> EXERCISE DESCRIPTION
From the records below, please return each line that holds the word "Overview".

──────────────────────────────

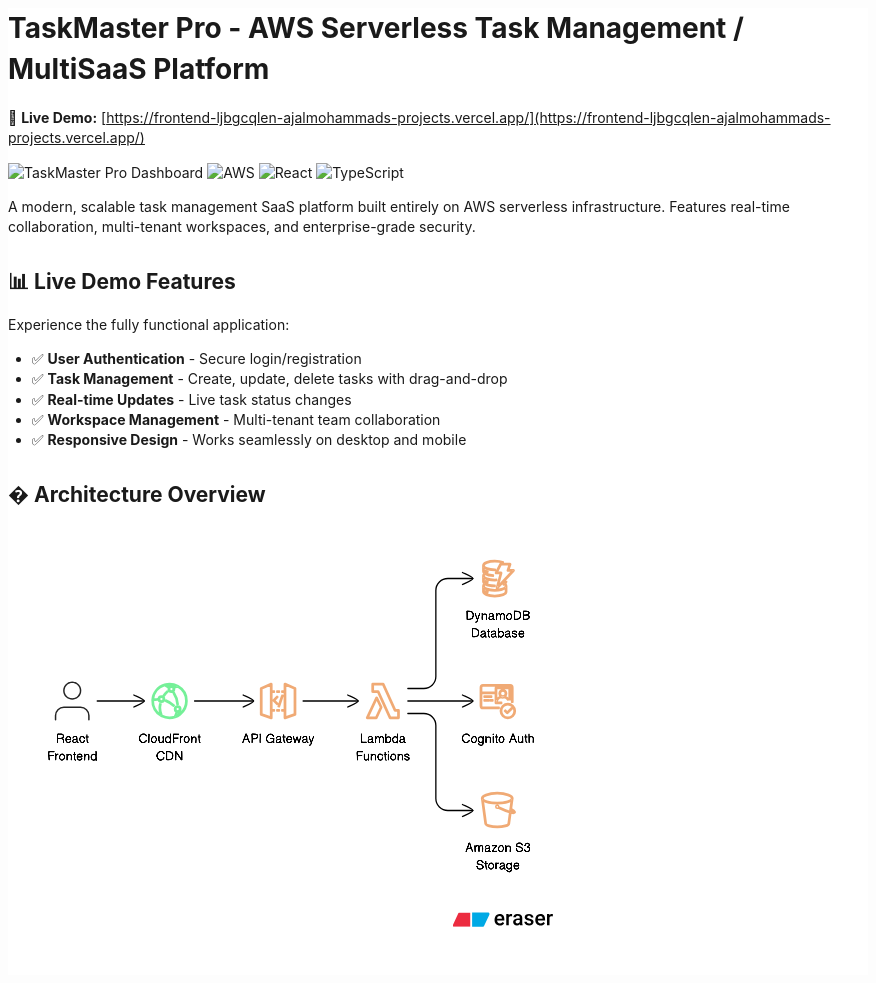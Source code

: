 # TaskMaster Pro - AWS Serverless Task Management / MultiSaaS Platform

🚀 **Live Demo:** [https://frontend-ljbgcqlen-ajalmohammads-projects.vercel.app/](https://frontend-ljbgcqlen-ajalmohammads-projects.vercel.app/)

![TaskMaster Pro Dashboard](https://img.shields.io/badge/Status-Production%20Ready-brightgreen)
![AWS](https://img.shields.io/badge/AWS-Serverless-orange)
![React](https://img.shields.io/badge/React-18.2-blue)
![TypeScript](https://img.shields.io/badge/TypeScript-5.0-blue)

A modern, scalable task management SaaS platform built entirely on AWS serverless infrastructure. Features real-time collaboration, multi-tenant workspaces, and enterprise-grade security.

## 📊 Live Demo Features

Experience the fully functional application:
- ✅ **User Authentication** - Secure login/registration
- ✅ **Task Management** - Create, update, delete tasks with drag-and-drop
- ✅ **Real-time Updates** - Live task status changes
- ✅ **Workspace Management** - Multi-tenant team collaboration
- ✅ **Responsive Design** - Works seamlessly on desktop and mobile

## �️ Architecture Overview

![Architecture Overview](Architecture%20Overview.png)
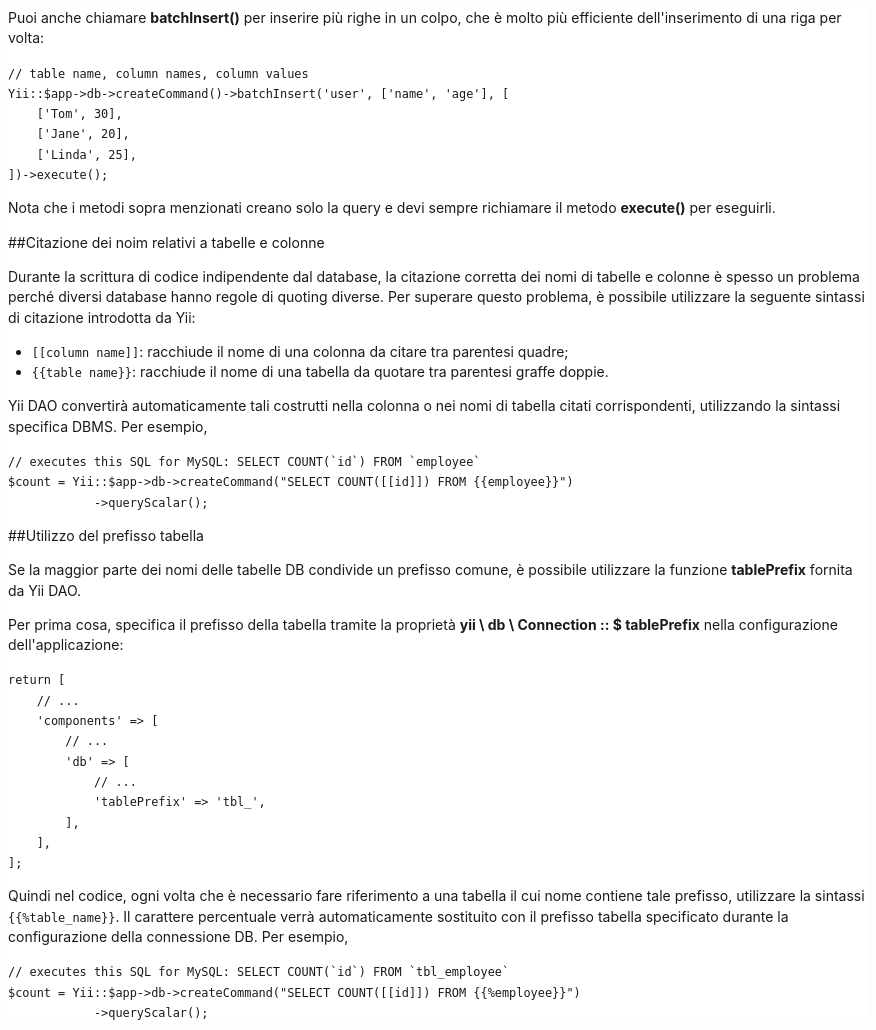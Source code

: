 Puoi anche chiamare **batchInsert()** per inserire più righe in un colpo, che è molto più efficiente dell'inserimento di una riga per volta:

    // table name, column names, column values
    Yii::$app->db->createCommand()->batchInsert('user', ['name', 'age'], [
        ['Tom', 30],
        ['Jane', 20],
        ['Linda', 25],
    ])->execute();

Nota che i metodi sopra menzionati creano solo la query e devi sempre richiamare il metodo **execute()** per eseguirli.


##Citazione dei noim relativi a tabelle e colonne


Durante la scrittura di codice indipendente dal database, la citazione corretta dei nomi di tabelle e colonne è spesso un problema perché diversi database hanno regole di quoting diverse. Per superare questo problema, è possibile utilizzare la seguente sintassi di citazione introdotta da Yii:

- `[[column name]]`: racchiude il nome di una colonna da citare tra parentesi quadre;
- `{{table name}}`: racchiude il nome di una tabella da quotare tra parentesi graffe doppie.

Yii DAO convertirà automaticamente tali costrutti nella colonna o nei nomi di tabella citati corrispondenti, utilizzando la sintassi specifica DBMS. Per esempio,

    // executes this SQL for MySQL: SELECT COUNT(`id`) FROM `employee`
    $count = Yii::$app->db->createCommand("SELECT COUNT([[id]]) FROM {{employee}}")
                ->queryScalar();


##Utilizzo del prefisso tabella


Se la maggior parte dei nomi delle tabelle DB condivide un prefisso comune, è possibile utilizzare la funzione **tablePrefix** fornita da Yii DAO.

Per prima cosa, specifica il prefisso della tabella tramite la proprietà **yii \ db \ Connection :: $ tablePrefix** nella configurazione dell'applicazione:

    return [
        // ...
        'components' => [
            // ...
            'db' => [
                // ...
                'tablePrefix' => 'tbl_',
            ],
        ],
    ];

Quindi nel codice, ogni volta che è necessario fare riferimento a una tabella il cui nome contiene tale prefisso, utilizzare la sintassi `{{%table_name}}`. Il carattere percentuale verrà automaticamente sostituito con il prefisso tabella specificato durante la configurazione della connessione DB. Per esempio,

    // executes this SQL for MySQL: SELECT COUNT(`id`) FROM `tbl_employee`
    $count = Yii::$app->db->createCommand("SELECT COUNT([[id]]) FROM {{%employee}}")
                ->queryScalar();
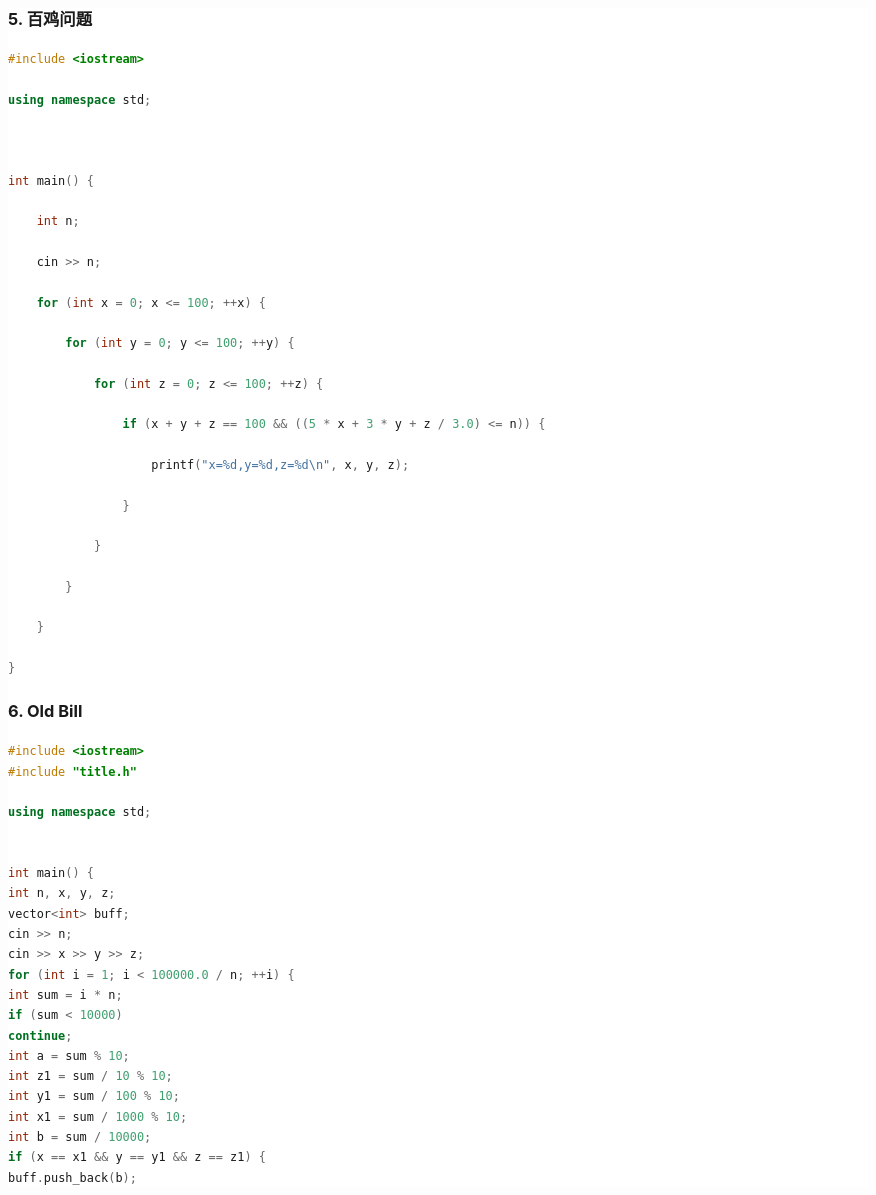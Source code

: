 ### 5. 百鸡问题


```c++
#include <iostream>

using namespace std;

  

int main() {

    int n;

    cin >> n;

    for (int x = 0; x <= 100; ++x) {

        for (int y = 0; y <= 100; ++y) {

            for (int z = 0; z <= 100; ++z) {

                if (x + y + z == 100 && ((5 * x + 3 * y + z / 3.0) <= n)) {

                    printf("x=%d,y=%d,z=%d\n", x, y, z);

                }

            }

        }

    }

}

```



### 6. Old Bill


```c++
#include <iostream>  
#include "title.h"  
  
using namespace std;  
  
  
int main() {  
int n, x, y, z;  
vector<int> buff;  
cin >> n;  
cin >> x >> y >> z;  
for (int i = 1; i < 100000.0 / n; ++i) {  
int sum = i * n;  
if (sum < 10000)  
continue;  
int a = sum % 10;  
int z1 = sum / 10 % 10;  
int y1 = sum / 100 % 10;  
int x1 = sum / 1000 % 10;  
int b = sum / 10000;  
if (x == x1 && y == y1 && z == z1) {  
buff.push_back(b);  
```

──────────────────────────────

> SOLVED EXERCISE
## �️ Architecture Overview
![Architecture Overview](Architecture%20Overview.png)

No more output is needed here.